From Now On: A Monthly Electronic Commentary on Educational Technology Issues
Vol 5, No 6 -- February-March, 1995


Sometimes the BOOK is better than the NET!

Perhaps it goes without saying. But bandwagons have a way of distorting reality and swaying behavior. All of a sudden the world is rushing willy-nilly onto the Information Highway in a dash to explore just about any topic and any question. It's as if they believe the NET can illuminate any subject.

Well, it s time we set the record straight and point out the weaknesses of conducting research on the NET. When is a BOOK the best place to turn? When is the NET the best source? When will a CD-ROM encyclopedia or periodical collection outperform them both?

1. When it comes to history and complex issues . . .

A student recently asked me where was the best place to learn about the Cuban Missile Crisis on the Internet. I dashed onto the Net full of confidence, having recently located the VIRTUAL LIBRARY for HISTORY. I thought I had a wonderful list of sources which would return hundreds of valuable documents. Not so! More than an hour later I was still wandering around with almost no information to show for my efforts.

I stepped off the highway and pondered my failure. Why was there so little about the Cuban Missile Crisis on the Net?

I began with profit as a hypothesis. People who study something for thousands of hours, collecting and reviewing hundreds of documents, usually try to sell their work to a publisher. The publisher then tries to make money by selling a book. I could find references to such books on the Net, but the books themselves were still in hard copy formats. No one had rushed to place free electronic versions on the Net.

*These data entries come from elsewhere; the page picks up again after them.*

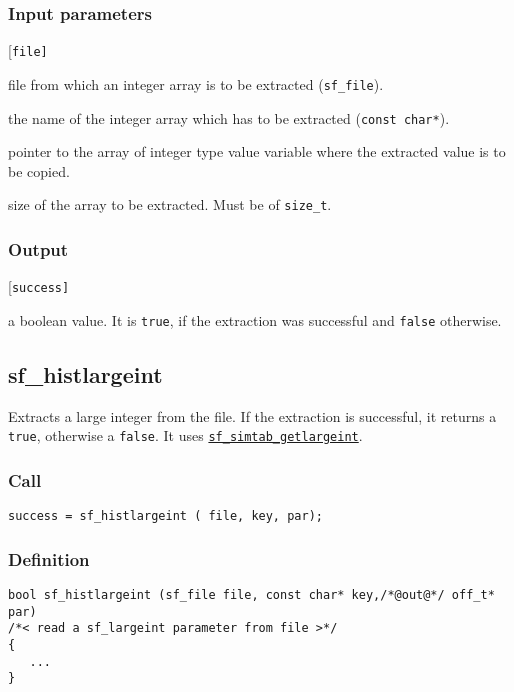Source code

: \subsubsection*{Input parameters}
\begin{desclist}{\tt }{\quad}[\tt file]
   \setlength\itemsep{0pt}
   \item[file] file from which an integer array is to be extracted (\texttt{sf\_file}).
   \item[key]  the name of the integer array which has to be extracted (\texttt{const char*}).
   \item[par]  pointer to the array of integer type value variable where the extracted value is to be copied. 
   \item[n] size of the array to be extracted. Must be of \texttt{size\_t}.
\end{desclist}

\subsubsection*{Output}
\begin{desclist}{\tt }{\quad}[\tt success]
   \setlength\itemsep{0pt}
   \item[success] a boolean value. It is \texttt{true}, if the extraction was successful and \texttt{false} otherwise.
\end{desclist}




\subsection{{sf\_histlargeint}}
Extracts a large integer from the file. If the extraction is successful, it returns a \texttt{true}, otherwise a \texttt{false}. 
It uses \hyperref[sec:sf_simtab_getlargeint]{\texttt{sf\_simtab\_getlargeint}}.

\subsubsection*{Call}
\begin{verbatim}success = sf_histlargeint ( file, key, par);\end{verbatim}

\subsubsection*{Definition}
\begin{verbatim}
bool sf_histlargeint (sf_file file, const char* key,/*@out@*/ off_t* par)
/*< read a sf_largeint parameter from file >*/ 
{
   ...
}
\end{verbatim}

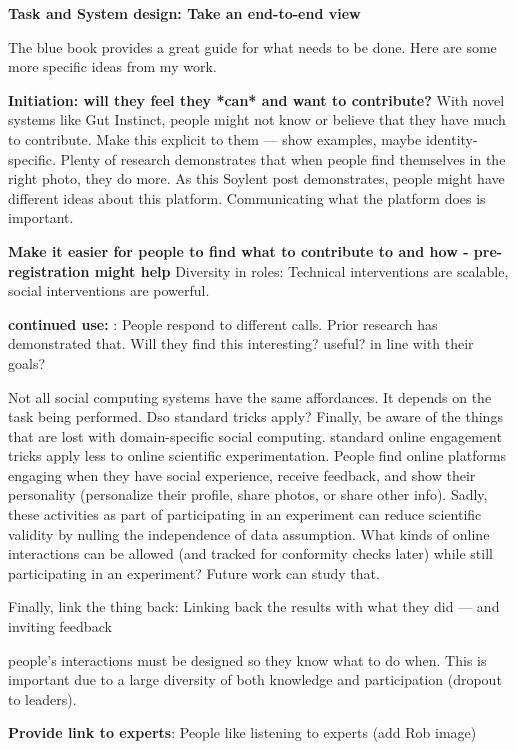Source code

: \textbf{Task and System design: Take an end-to-end view}

The blue book provides a great guide for what needs to be done. Here are some more specific ideas from my work.

\textbf{Initiation: will they feel they *can* and want to contribute?} With novel systems like Gut Instinct, people might not know or believe that they have much to contribute. Make this explicit to them — show examples, maybe identity-specific. Plenty of research demonstrates that when people find themselves in the right photo, they do more. As this Soylent post demonstrates, people might have different ideas about this platform. Communicating what the platform does is important.

\textbf{Make it easier for people to find what to contribute to and how - pre-registration might help} Diversity in roles: Technical interventions are scalable, social interventions are powerful. 

\textbf{continued use: }:  People respond to different calls. Prior research has demonstrated that. Will they find this interesting? useful? in line with their goals?

Not all social computing systems have the same affordances. It depends on the task being performed. Dso standard tricks apply? Finally, be aware of the things that are lost with domain-specific social computing. standard online engagement tricks apply less to online scientific experimentation. People find online platforms engaging when they have social experience, receive feedback, and show their personality (personalize their profile, share photos, or share other info). Sadly, these activities as part of participating in an experiment can reduce scientific validity by nulling the independence of data assumption. What kinds of online interactions can be allowed (and tracked for conformity checks later) while still participating in an experiment? Future work can study that.

Finally, link the thing back: Linking back the results with what they did — and inviting feedback 

people’s interactions must be designed so they know what to do when. This is important due to a large diversity of both knowledge and participation  (dropout to leaders). 

\textbf{Provide link to experts}: People like listening to experts (add Rob image)





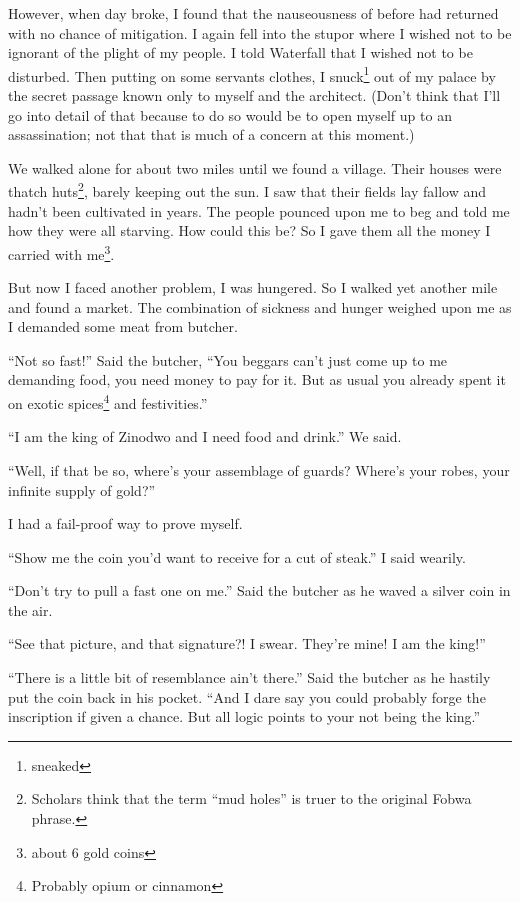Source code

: \tbreak

However, when day broke, I found that the nauseousness of before had returned with no chance of mitigation. I again fell into the stupor where I wished not to be ignorant of the plight of my people. I told Waterfall that I wished not to be disturbed. Then putting on some servants clothes, I snuck\footnote{sneaked} out of my palace by the secret passage known only to myself and the architect. (Don't think that I'll go into detail of that because to do so would be to open myself up to an assassination; not that that is much of a concern at this moment.)

We walked alone for about two miles until we found a village. Their houses were thatch huts\footnote{Scholars think that the term ``mud holes'' is truer to the original Fo\-bwa phrase.}, barely keeping out the sun. I saw that their fields lay fallow and hadn't been cultivated in years. The people pounced upon me to beg and told me how they were all starving. How could this be? So I gave them all the money I carried with me\footnote{about 6 gold coins}.

But now I faced another problem, I was hungered. So I walked yet another mile and found a market. The combination of sickness and hunger weighed upon me as I demanded some meat from butcher.

``Not so fast!'' Said the butcher, ``You beggars can't just come up to me demanding food, you need money to pay for it. But as usual you already spent it on exotic spices\footnote{Probably opium or cinnamon} and festivities.''

``I am the king of Zinodwo and I need food and drink.'' We said.

``Well, if that be so, where's your assemblage of guards? Where's your robes, your infinite supply of gold?''

I had a fail-proof way to prove myself.

``Show me the coin you'd want to receive for a cut of steak.'' I said wearily.

``Don't try to pull a fast one on me.'' Said the butcher as he waved a silver coin in the air.

``See that picture, and that signature?! I swear. They're mine! I am the king!''

``There is a little bit of resemblance ain't there.'' Said the butcher as he hastily put the coin back in his pocket. ``And I dare say you could probably forge the inscription if given a chance. But all logic points to your not being the king.''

Carefully synthesized information is still a valuable commodity in our society. One pays for such information, either by purchasing a book or subscribing to pay-per-view data services such as DIALOG.

It reminded me of my first glimpse at Internet versions of magazines offered in the Electronic News Stand. I rushed to open a few of these free documents and found they were little more than Tables of Contents or teaser introductions to lead articles. If you want the real stuff, you subscribe.

The highest quality free information on the NET is generally the governmentally funded studies which have been conducted by university scholars and scientists who have filed them for global sharing on their gopher sites.

Historical work on issues like the Cuban Missile Crisis is in generally in short supply.

A VERONICA search across gopher sites turned up a dozen documents, the majority of which were either e-mail messages between amateur historians debating the crisis or were documents which refused to open because their file server was not operating:

Search GopherSpace by Title word(s) (via PSINet): Cuban Missile Crisis

1. Cuban Missile Crisis (fwd).
2. Re: Cuban Missile Crisis .
3. Re: Cuban Missile Crisis (fwd).
4. Kruschev/Cuban Missile Crisis.
5. Cuban Missile Crisis.
6. Re: Cuban Missile Crisis .
7. Re: Cuban Missile Crisis (fwd).
8. RE: Cuban Missile Crisis (fwd).
9. Cuban Missile Crisis.
10. CUBAN_MISSILE_CRISIS.
11. COLD WAR: CUBAN MISSILE CRISIS
12. Cold War: Cuban Missile Crisis/
13. The brink : Cuban missile crisis, 1962 - by David I did find one valuable resource, a research question filed for students of a college course in Cold War International Relations which pointed students toward, of all things, books:

ESSAY FOR:

Rachael Bradley TR HIS 1992
Beth Hartland TR HIS 1992
David Morgan AI HIS 1991
Paul Owen AI HIS 1992 Andrew Robinson CS HIS 1992

TITLE: To What extent did the Kennedy Administration's management of relations with Castro's Cuba and the USSR, leading up to the Cuban Missile Crisis, illustrate its general practice in the conduct of "Cold War" confrontations? READ: 145 [Divine]; 167 [Heath], 169 [Miroff], 173 [Schlesinger]; 287 [Ambrose], 299[Gardner], 300[Garrison & Gleason], 301 [Graebner], 311 [LaFeber], 314 [McCormick], 316 [Paterson], 318 [Schulzinger] for background--i.e. there are plenty of good general books. Plus--or just use some of these mongraphs, if you prefer:

Graham T. ALLISON 327.73092 Essence of Decision: Explaining the Cuban Missile Crisis (1971)
Jules R. BENJAMIN 327.73097 The United States & the Origins of the Cuban Revolution (1990)
Michael R. BESCHLOSS 327.73094 The Crisis Years: Kennedy & Khrushchev, 1960-1963 (1991)

(The actual list was much longer).

I also encountered a few good documents, such a letter from Kruschev to Kennedy. It seems that the Net provides some excellent archival information at times.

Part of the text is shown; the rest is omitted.